この記事をまとめると
■エンジンの働きを制御するのがタイミングベルトやチェーンだ
■ゴム製ベルトは静粛性に優れる一方で劣化が早く10万km程度で交換が必要となる
■耐久性と精度に優れるチェーン駆動が再評価されている
チェーン駆動再評価の流れがきている
シリンダー内をピストンが上下する4ストロークのレシプロエンジンでは、ピストンの動きと吸排気バルブの開閉が適切な時期に行われないと、双方がぶつかって損傷する懸念がある。もちろん、それが適切に行われなければまともにエンジンが作動しないのはいうまでもない。
ピストンが上死点から下死点へ移動するまでの間に吸気バルブが開き、新気をシリンダー内へ導く。
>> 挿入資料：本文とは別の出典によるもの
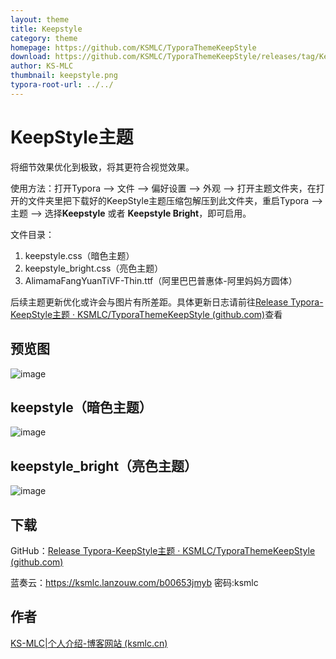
 ```yaml
---
layout: theme
title: Keepstyle
category: theme
homepage: https://github.com/KSMLC/TyporaThemeKeepStyle
download: https://github.com/KSMLC/TyporaThemeKeepStyle/releases/tag/KeepStyle
author: KS-MLC
thumbnail: keepstyle.png
typora-root-url: ../../
---
```

# KeepStyle主题

将细节效果优化到极致，将其更符合视觉效果。

使用方法：打开Typora --> 文件 --> 偏好设置 --> 外观 --> 打开主题文件夹，在打开的文件夹里把下载好的KeepStyle主题压缩包解压到此文件夹，重启Typora --> 主题 --> 选择**Keepstyle** 或者 **Keepstyle Bright**，即可启用。

文件目录：

1. keepstyle.css（暗色主题）
2. keepstyle_bright.css（亮色主题）
3. AlimamaFangYuanTiVF-Thin.ttf（阿里巴巴普惠体-阿里妈妈方圆体）

后续主题更新优化或许会与图片有所差距。具体更新日志请前往[Release Typora-KeepStyle主题 · KSMLC/TyporaThemeKeepStyle (github.com)](https://github.com/KSMLC/TyporaThemeKeepStyle/releases/tag/KeepStyle)查看

## 预览图

<img src="https://raw.githubusercontent.com/KSMLC/PhotoGallery/main/image/2024/05/29/22_52_30.png" alt="image" />

## keepstyle（暗色主题）

<img src="https://raw.githubusercontent.com/KSMLC/PhotoGallery/main/image/2024/05/29/22_51_55.png" alt="image" />

## keepstyle_bright（亮色主题）

<img src="https://raw.githubusercontent.com/KSMLC/PhotoGallery/main/image/2024/05/29/22_52_13.png" alt="image" />

## 下载

GitHub：[Release Typora-KeepStyle主题 · KSMLC/TyporaThemeKeepStyle (github.com)](https://github.com/KSMLC/TyporaThemeKeepStyle/releases/tag/KeepStyle)

蓝奏云：https://ksmlc.lanzouw.com/b00653jmyb  密码:ksmlc

## 作者

[KS-MLC|个人介绍-博客网站 (ksmlc.cn)](https://ksmlc.cn/)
次にピストンが上昇しはじめ、上死点へ向かうときには吸気バルブが閉じ、新気が圧縮される。もちろん、そこで吸気バルブが閉じなければ、上昇していくピストンと衝突してしまう。
新気を圧縮し、ガソリンと混合して(直噴ではなくポート噴射であればすでに混合気になっている)、点火プラグによって混合気が燃焼した力によってピストンは再び押し下げられ、回転力を生む。
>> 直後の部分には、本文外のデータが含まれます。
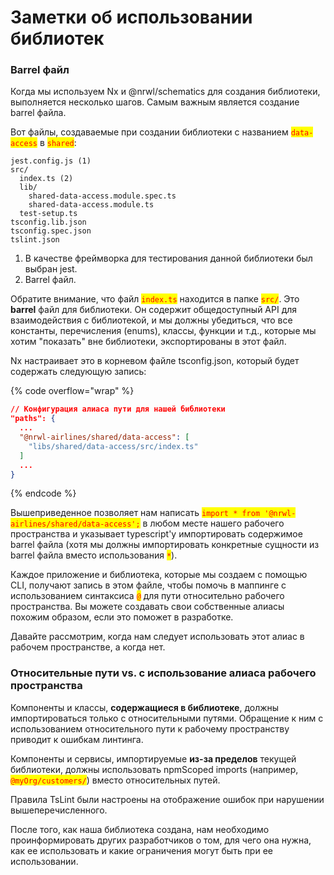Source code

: # Заметки об использовании библиотек

### Barrel файл

Когда мы используем Nx и @nrwl/schematics для создания библиотеки, выполняется несколько шагов. Самым важным является создание barrel файла.

Вот файлы, создаваемые при создании библиотеки с названием <mark style="color:red;">`data-access`</mark> в <mark style="color:red;">`shared`</mark>:

```
jest.config.js (1)
src/
  index.ts (2)
  lib/
    shared-data-access.module.spec.ts
    shared-data-access.module.ts
  test-setup.ts
tsconfig.lib.json
tsconfig.spec.json
tslint.json
```

1. В качестве фреймворка для тестирования данной библиотеки был выбран jest.
2. Barrel файл.

Обратите внимание, что файл <mark style="color:red;">`index.ts`</mark> находится в папке <mark style="color:red;">`src/`</mark>. Это **barrel** файл для библиотеки. Он содержит общедоступный API для взаимодействия с библиотекой, и мы должны убедиться, что все константы, перечисления (enums), классы, функции и т.д., которые мы хотим "показать" вне библиотеки, экспортированы в этот файл.

Nx настраивает это в корневом файле tsconfig.json, который будет содержать следующую запись:

{% code overflow="wrap" %}
```json
// Конфигурация алиаса пути для нашей библиотеки
"paths": {
  ...
  "@nrwl-airlines/shared/data-access": [
    "libs/shared/data-access/src/index.ts"
  ]
  ...
}
```
{% endcode %}

Вышеприведенное позволяет нам написать <mark style="color:red;">`import * from '@nrwl-airlines/shared/data-access';`</mark> в любом месте нашего рабочего пространства и указывает typescript'у импортировать содержимое barrel файла (хотя мы должны импортировать конкретные сущности из barrel файла вместо использования <mark style="color:red;">`*`</mark>).

Каждое приложение и библиотека, которые мы создаем с помощью CLI, получают запись в этом файле, чтобы помочь в маппинге с использованием синтаксиса <mark style="color:red;">`@`</mark> для пути относительно рабочего пространства. Вы можете создавать свои собственные алиасы похожим образом, если это поможет в разработке.

Давайте рассмотрим, когда нам следует использовать этот алиас в рабочем пространстве, а когда нет.

### Относительные пути vs. с использование алиаса рабочего пространства

Компоненты и классы, **содержащиеся в библиотеке**, должны импортироваться только с относительными путями. Обращение к ним с использованием относительного пути к рабочему пространству приводит к ошибкам линтинга.

Компоненты и сервисы, импортируемые **из-за пределов** текущей библиотеки, должны использовать npmScoped imports (например, <mark style="color:red;">`@myOrg/customers/`</mark>) вместо относительных путей.

Правила TsLint были настроены на отображение ошибок при нарушении вышеперечисленного.

После того, как наша библиотека создана, нам необходимо проинформировать других разработчиков о том, для чего она нужна, как ее использовать и какие ограничения могут быть при ее использовании.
ここまで排気側のバルブは閉じたままだ。ピストンが下死点まで下がり、再び上昇する際に排気バルブは開いて、燃焼し終えた排気をシリンダーの外へ出す。ただし、ピストンが上死点へ到達するときには排気バルブを閉じ、ピストンと排気バルブが衝突しないようにしなければならない。
以上のようなピストンの上下動と吸排気バルブ開閉時期の関係は、エンジン回転数の高低を問わず常に間違いなく実行される必要がある。